Em 1572, foi publicada a primeira edição de Os Lusíadas. O poema de Camões é uma prova clara de que poeta e profeta não coincidem na mesma pessoa. Talvez se pudesse mesmo afirmar que a capacidade poética é inversamente proporcional ao poder profético. Vale a pena visitar a sexta estrofe do primeiro Canto: E vós, ó bem nascida segurança / Da Lusitana antiga liberdade, / E não menos certíssima esperança / De aumento da pequena Cristandade; / Vós, ó novo temor da Maura lança, / Maravilha fatal da nossa idade, / Dada ao mundo por Deus, que todo o mande, / Pera do mundo a Deus dar parte grande. Como se sabe, trata-se da dedicatória a D. Sebastião. Quase tudo o que nela se afirma é manifestamente falso. É verdade que essa falsidade só se revelou em 1578, na batalha de Alcácer Quibir. Não, D. Sebastião não foi a segurança da liberdade dos portugueses, pelo contrário, nem confirmou a certíssima esperança do aumento da pequena Cristandade. Ainda menos se tornou o temor dos mouros. A maravilha fatal daquele tempo, foi fatal, mas não uma maravilha, e foi fatal não para os inimigos, mas para si mesmo e para os portugueses. Escrevi que quase tudo o que Camões afirma sobre D. Sebastião é falso. Não disse tudo pois não sei se os últimos dois versos são verdadeiros ou falsos. O que sei é que os poetas farão melhor em não se pôr a fazer adivinhações rimadas sobre a vontade de Deus, a qual é, para os homens, mais escura que a noite escura. Isto partindo do princípio de que Deus existe e tem uma vontade, pois mesmo que se admita a existência de Deus, não é claro que um ser divino tenha uma vontade, coisa que parece ser humana, demasiado humana, para que possa ser atribuída a Deus.

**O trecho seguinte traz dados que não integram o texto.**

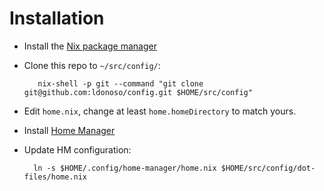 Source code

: # Installation

- Install the [Nix package manager](https://nixos.org/download.html#nix-quick-install)

- Clone this repo to `~/src/config/`:

         nix-shell -p git --command "git clone git@github.com:ldonoso/config.git $HOME/src/config"

- Edit `home.nix`, change at least `home.homeDirectory` to match yours.

- Install [Home Manager](https://github.com/nix-community/home-manager#installation)

- Update HM configuration:

        ln -s $HOME/.config/home-manager/home.nix $HOME/src/config/dot-files/home.nix
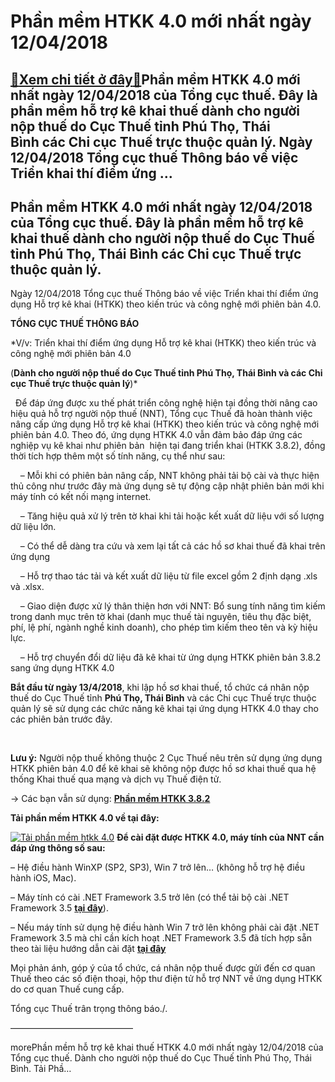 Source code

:Phần mềm HTKK 4.0 mới nhất ngày 12/04/2018
==========================================

[:gift:Xem chi tiết ở đây:gift:](https://hddtvn.com/phan-mem-htkk-4-0-moi-nhat-ngay-12-04-2018/)Phần mềm HTKK 4.0 mới nhất ngày 12/04/2018 của Tổng cục thuế. Đây là phần mềm hỗ trợ kê khai thuế dành cho người nộp thuế do Cục Thuế tỉnh Phú Thọ, Thái Bình các Chi cục Thuế trực thuộc quản lý. Ngày 12/04/2018 Tổng cục thuế Thông báo về việc Triển khai thí điểm ứng …
----------------------------------------------------------------------------------------------------------------------------------------------------------------------------------------------------------------------------------------------------------------------------



Phần mềm HTKK 4.0 mới nhất ngày 12/04/2018 của Tổng cục thuế. Đây là phần mềm hỗ trợ kê khai thuế dành cho người nộp thuế do Cục Thuế tỉnh Phú Thọ, Thái Bình các Chi cục Thuế trực thuộc quản lý.
----------------------------------------------------------------------------------------------------------------------------------------------------------------------------------------------------


Ngày 12/04/2018 Tổng cục thuế Thông báo về việc Triển khai thí điểm ứng dụng Hỗ trợ kê khai (HTKK) theo kiến trúc và công nghệ mới phiên bản 4.0.



**TỔNG CỤC THUẾ THÔNG BÁO**

*V/v: Triển khai thí điểm ứng dụng Hỗ trợ kê khai (HTKK) theo kiến trúc và công nghệ mới phiên bản 4.0  

 (**Dành cho người nộp thuế do Cục Thuế tỉnh Phú Thọ, Thái Bình và các Chi cục Thuế trực thuộc quản lý**)*  

  
Để đáp ứng được xu thế phát triển công nghệ hiện tại đồng thời nâng cao hiệu quả hỗ trợ người nộp thuế (NNT), Tổng cục Thuế đã hoàn thành việc nâng cấp ứng dụng Hỗ trợ kê khai (HTKK) theo kiến trúc và công nghệ mới phiên bản 4.0. Theo đó, ứng dụng HTKK 4.0 vẫn đảm bảo đáp ứng các nghiệp vụ kê khai như phiên bản  hiện tại đang triển khai (HTKK 3.8.2), đồng thời tích hợp thêm một số tính năng, cụ thể như sau:  

    – Mỗi khi có phiên bản nâng cấp, NNT không phải tải bộ cài và thực hiện thủ công như trước đây mà ứng dụng sẽ tự động cập nhật phiên bản mới khi máy tính có kết nối mạng internet.  

    – Tăng hiệu quả xử lý trên tờ khai khi tải hoặc kết xuất dữ liệu với số lượng dữ liệu lớn.  

    – Có thể dễ dàng tra cứu và xem lại tất cả các hồ sơ khai thuế đã khai trên ứng dụng  

    – Hỗ trợ thao tác tải và kết xuất dữ liệu từ file excel gồm 2 định dạng .xls và .xlsx.  

    – Giao diện được xử lý thân thiện hơn với NNT: Bổ sung tính năng tìm kiếm trong danh mục trên tờ khai (danh mục thuế tài nguyên, tiêu thụ đặc biệt, phí, lệ phí, ngành nghề kinh doanh), cho phép tìm kiếm theo tên và kỳ hiệu lực.  

    – Hỗ trợ chuyển đổi dữ liệu đã kê khai từ ứng dụng HTKK phiên bản 3.8.2 sang ứng dụng HTKK 4.0



**Bắt đầu từ ngày 13/4/2018**, khi lập hồ sơ khai thuế, tổ chức cá nhân nộp thuế do Cục Thuế tỉnh **Phú Thọ, Thái Bình** và các Chi cục Thuế trực thuộc quản lý sẽ sử dụng các chức năng kê khai tại ứng dụng HTKK 4.0 thay cho các phiên bản trước đây.  

 


**Lưu ý:** Người nộp thuế không thuộc 2 Cục Thuế nêu trên sử dụng ứng dụng HTKK phiên bản 4.0 để kê khai sẽ không nộp được hồ sơ khai thuế qua hệ thống Khai thuế qua mạng và dịch vụ Thuế điện tử.  

-> Các bạn vẫn sử dụng: **[Phần mềm HTKK 3.8.2](# "phần mềm htkk 3.8.2")**



**Tải phần mềm HTKK 4.0 về tại đây:**



[![Tải phần mềm htkk 4.0](https://hddtvn.com/wp-content/uploads/2021/01/tai-xuong.png "Tải phần mềm htkk 4.0")](http://www.fshare.vn/file/QYEUS4X4HTCX "tải phần mềm htkk 4.0")
**Để cài đặt được HTKK 4.0, máy tính của NNT cần đáp ứng thông số sau:**  

– Hệ điều hành WinXP (SP2, SP3), Win 7 trở lên… (không hỗ trợ hệ điều hành iOS, Mac).  

– Máy tính có cài .NET Framework 3.5 trở lên (có thể tải bộ cài .NET Framework 3.5 **[tại đây](https://www.fshare.vn/file/F4X6R3TJZ5FH "tải NET Frameword 3.5")**).  

– Nếu máy tính sử dụng hệ điều hành Win 7 trở lên không phải cài đặt .NET Framework 3.5 mà chỉ cần kích hoạt .NET Framework 3.5 đã tích hợp sẵn theo tài liệu hướng dẫn cài đặt **[tại đây](http://www.gdt.gov.vn/wps/wcm/connect/ee2414f2-f093-4eb7-91bf-7df936c36444/HD+cai+dat+HTKK+4.0.pdf?MOD=AJPERES&CACHEID=ROOTWORKSPACEee2414f2-f093-4eb7-91bf-7df936c36444 "hướng dẫn cài đặt htkk 4.0")**



Mọi phản ánh, góp ý của tổ chức, cá nhân nộp thuế được gửi đến cơ quan Thuế theo các số điện thoại, hộp thư điện tử hỗ trợ NNT về ứng dụng HTKK do cơ quan Thuế cung cấp.



Tổng cục Thuế trân trọng thông báo./.

——————————————


morePhần mềm hỗ trợ kê khai thuế HTKK 4.0 mới nhất ngày 12/04/2018 của Tổng cục thuế. Dành cho người nộp thuế do Cục Thuế tỉnh Phú Thọ, Thái Bình. Tải Phầ…

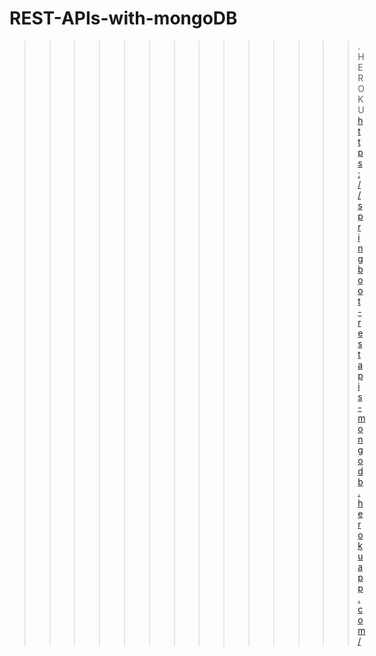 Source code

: # REST-APIs-with-mongoDB

>>>>>>>>>>>>>>.HEROKU
https://springboot-restapis-mongodb.herokuapp.com/

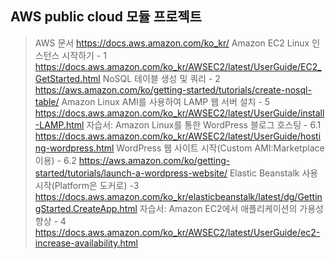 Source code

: ##  AWS public cloud 모듈 프로젝트

> AWS 문서
> https://docs.aws.amazon.com/ko_kr/
> Amazon EC2 Linux 인스턴스 시작하기 - 1
> https://docs.aws.amazon.com/ko_kr/AWSEC2/latest/UserGuide/EC2_GetStarted.html
> NoSQL 테이블 생성 및 쿼리 - 2
> https://aws.amazon.com/ko/getting-started/tutorials/create-nosql-table/
> Amazon Linux AMI를 사용하여 LAMP 웹 서버 설치 - 5
> https://docs.aws.amazon.com/ko_kr/AWSEC2/latest/UserGuide/install-LAMP.html
> 자습서: Amazon Linux를 통한 WordPress 블로그 호스팅 - 6.1
> https://docs.aws.amazon.com/ko_kr/AWSEC2/latest/UserGuide/hosting-wordpress.html
> WordPress 웹 사이트 시작(Custom AMI:Marketplace 이용) - 6.2
> https://aws.amazon.com/ko/getting-started/tutorials/launch-a-wordpress-website/
> Elastic Beanstalk 사용 시작(Platform은 도커로) -3
> https://docs.aws.amazon.com/ko_kr/elasticbeanstalk/latest/dg/GettingStarted.CreateApp.html
> 자습서: Amazon EC2에서 애플리케이션의 가용성 향상 - 4
> https://docs.aws.amazon.com/ko_kr/AWSEC2/latest/UserGuide/ec2-increase-availability.html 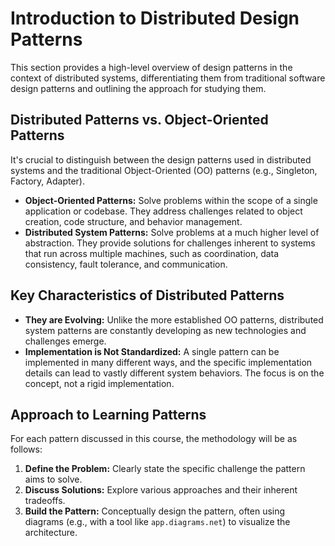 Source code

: # Introduction to Distributed Design Patterns

This section provides a high-level overview of design patterns in the context of distributed systems, differentiating them from traditional software design patterns and outlining the approach for studying them.

## Distributed Patterns vs. Object-Oriented Patterns

It's crucial to distinguish between the design patterns used in distributed systems and the traditional Object-Oriented (OO) patterns (e.g., Singleton, Factory, Adapter).

-   **Object-Oriented Patterns:** Solve problems within the scope of a single application or codebase. They address challenges related to object creation, code structure, and behavior management.
-   **Distributed System Patterns:** Solve problems at a much higher level of abstraction. They provide solutions for challenges inherent to systems that run across multiple machines, such as coordination, data consistency, fault tolerance, and communication.

## Key Characteristics of Distributed Patterns

-   **They are Evolving:** Unlike the more established OO patterns, distributed system patterns are constantly developing as new technologies and challenges emerge.
-   **Implementation is Not Standardized:** A single pattern can be implemented in many different ways, and the specific implementation details can lead to vastly different system behaviors. The focus is on the concept, not a rigid implementation.

## Approach to Learning Patterns

For each pattern discussed in this course, the methodology will be as follows:

1.  **Define the Problem:** Clearly state the specific challenge the pattern aims to solve.
2.  **Discuss Solutions:** Explore various approaches and their inherent tradeoffs.
3.  **Build the Pattern:** Conceptually design the pattern, often using diagrams (e.g., with a tool like `app.diagrams.net`) to visualize the architecture.


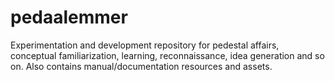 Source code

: pedaalemmer
===========

Experimentation and development repository for pedestal affairs, conceptual familiarization, learning, reconnaissance, idea generation and so on.  Also contains manual/documentation resources and assets.
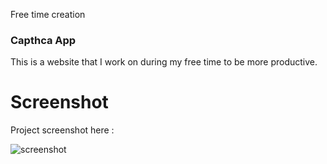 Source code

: Free time creation

### Capthca App 
This is a website that I work on during my free time to be more productive.

# Screenshot
Project screenshot here :

![screenshot](https://github.com/Jooselleebew/Capthca-App/blob/juan/ss.png)


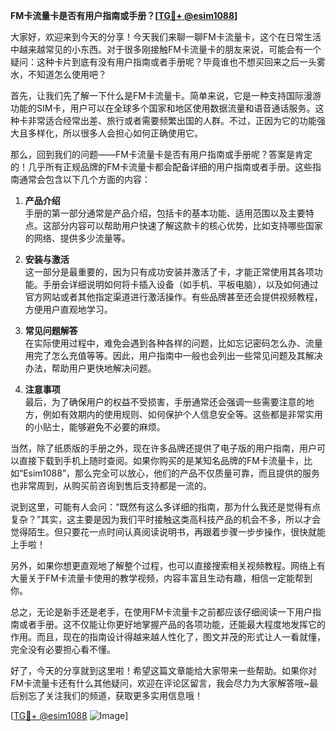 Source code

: **FM卡流量卡是否有用户指南或手册？[[TG💪+ @esim1088](https://t.me/s/esim1088)]**

大家好，欢迎来到今天的分享！今天我们来聊一聊FM卡流量卡，这个在日常生活中越来越常见的小东西。对于很多刚接触FM卡流量卡的朋友来说，可能会有一个疑问：这种卡片到底有没有用户指南或者手册呢？毕竟谁也不想买回来之后一头雾水，不知道怎么使用吧？

首先，让我们先了解一下什么是FM卡流量卡。简单来说，它是一种支持国际漫游功能的SIM卡，用户可以在全球多个国家和地区使用数据流量和语音通话服务。这种卡非常适合经常出差、旅行或者需要频繁出国的人群。不过，正因为它的功能强大且多样化，所以很多人会担心如何正确使用它。

那么，回到我们的问题——FM卡流量卡是否有用户指南或手册呢？答案是肯定的！几乎所有正规品牌的FM卡流量卡都会配备详细的用户指南或者手册。这些指南通常会包含以下几个方面的内容：

1. **产品介绍**  
   手册的第一部分通常是产品介绍，包括卡的基本功能、适用范围以及主要特点。这部分内容可以帮助用户快速了解这款卡的核心优势，比如支持哪些国家的网络、提供多少流量等。

2. **安装与激活**  
   这一部分是最重要的，因为只有成功安装并激活了卡，才能正常使用其各项功能。手册会详细说明如何将卡插入设备（如手机、平板电脑），以及如何通过官方网站或者其他指定渠道进行激活操作。有些品牌甚至还会提供视频教程，方便用户直观地学习。

3. **常见问题解答**  
   在实际使用过程中，难免会遇到各种各样的问题，比如忘记密码怎么办、流量用完了怎么充值等等。因此，用户指南中一般也会列出一些常见问题及其解决办法，帮助用户更快地解决问题。

4. **注意事项**  
   最后，为了确保用户的权益不受损害，手册通常还会强调一些需要注意的地方，例如有效期内的使用规则、如何保护个人信息安全等。这些都是非常实用的小贴士，能够避免不必要的麻烦。

当然，除了纸质版的手册之外，现在许多品牌还提供了电子版的用户指南，用户可以直接下载到手机上随时查阅。如果你购买的是某知名品牌的FM卡流量卡，比如“Esim1088”，那么完全可以放心，他们的产品不仅质量可靠，而且提供的服务也非常周到，从购买前咨询到售后支持都是一流的。

说到这里，可能有人会问：“既然有这么多详细的指南，那为什么我还是觉得有点复杂？”其实，这主要是因为我们平时接触这类高科技产品的机会不多，所以才会觉得陌生。但只要花一点时间认真阅读说明书，再跟着步骤一步步操作，很快就能上手啦！

另外，如果你想更直观地了解整个过程，也可以直接搜索相关视频教程。网络上有大量关于FM卡流量卡使用的教学视频，内容丰富且生动有趣，相信一定能帮到你。

总之，无论是新手还是老手，在使用FM卡流量卡之前都应该仔细阅读一下用户指南或者手册。这不仅能让你更好地掌握产品的各项功能，还能最大程度地发挥它的作用。而且，现在的指南设计得越来越人性化了，图文并茂的形式让人一看就懂，完全没有必要担心看不懂。

好了，今天的分享就到这里啦！希望这篇文章能给大家带来一些帮助。如果你对FM卡流量卡还有什么其他疑问，欢迎在评论区留言，我会尽力为大家解答哦~最后别忘了关注我们的频道，获取更多实用信息哦！

[[TG💪+ @esim1088](https://t.me/s/esim1088) ![Image](https://i.postimg.cc/4NQfJmqS/Snipaste-2025-05-13-00-14-12.png)]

sexta-feira, 27 de dezembro de 2024

Por amor ao dever

As festividades natalícias estão consumadas, o que é um grande alívio. Hoje, já me pude sentar à minha secretária, sem que obrigações – informais, por certo, mas mesmo assim obrigações – me façam levantar e andar por aqui e por ali. Coisa que contraria o meu espírito de sedentário ultramontano. A minha viagem preferida é aquela em que nunca saio do mesmo lugar, onde o princípio, o meio e o fim coincidem. Não é uma viagem fácil, pois existe sempre uma pressão para que a pessoa se desvie da sua rota e ande por caminhos que não são os seus, e todos os caminhos que existem por este mundo não me pertencem. Andar por eles é como invadir uma propriedade privada. Imagino que a espécie humana terá se não um gene, pelo menos uma forte inclinação cultural para andar sempre em movimento. Não por acaso, colonizou praticamente todo o planeta e, não contente com isso, sonha colonizar outros planetas. Isto coloca um problema. Terei uma anomalia genética que me eliminou o gene do nomadismo ou a minha socialização gerou um mostro sedentário? Seja qual for a resposta a esta excruciante questão, a verdade é que quando viajo no mesmo sítio sinto que vou muito mais longe do que quando me ponho a viajar como um turista. Turista acidental, claro. Voltando às festividades natalícias que em teoria são do meu agrado, mas que na prática se tornaram penosas, a boa notícia é que o conjunto de deveres estão cumpridos. E isto pode ser utilizado como um excelente exemplo de acção moral, segundo o critério de Kant. Cumpro os deveres natalícios não por sentir neles um interesse particular, nem por ter uma especial inclinação por eles, mas simplesmente por serem um dever. Faço-o por amor ao dever e não porque tema as consequências de não os cumprir ou espere um benefício pelo seu cumprimento.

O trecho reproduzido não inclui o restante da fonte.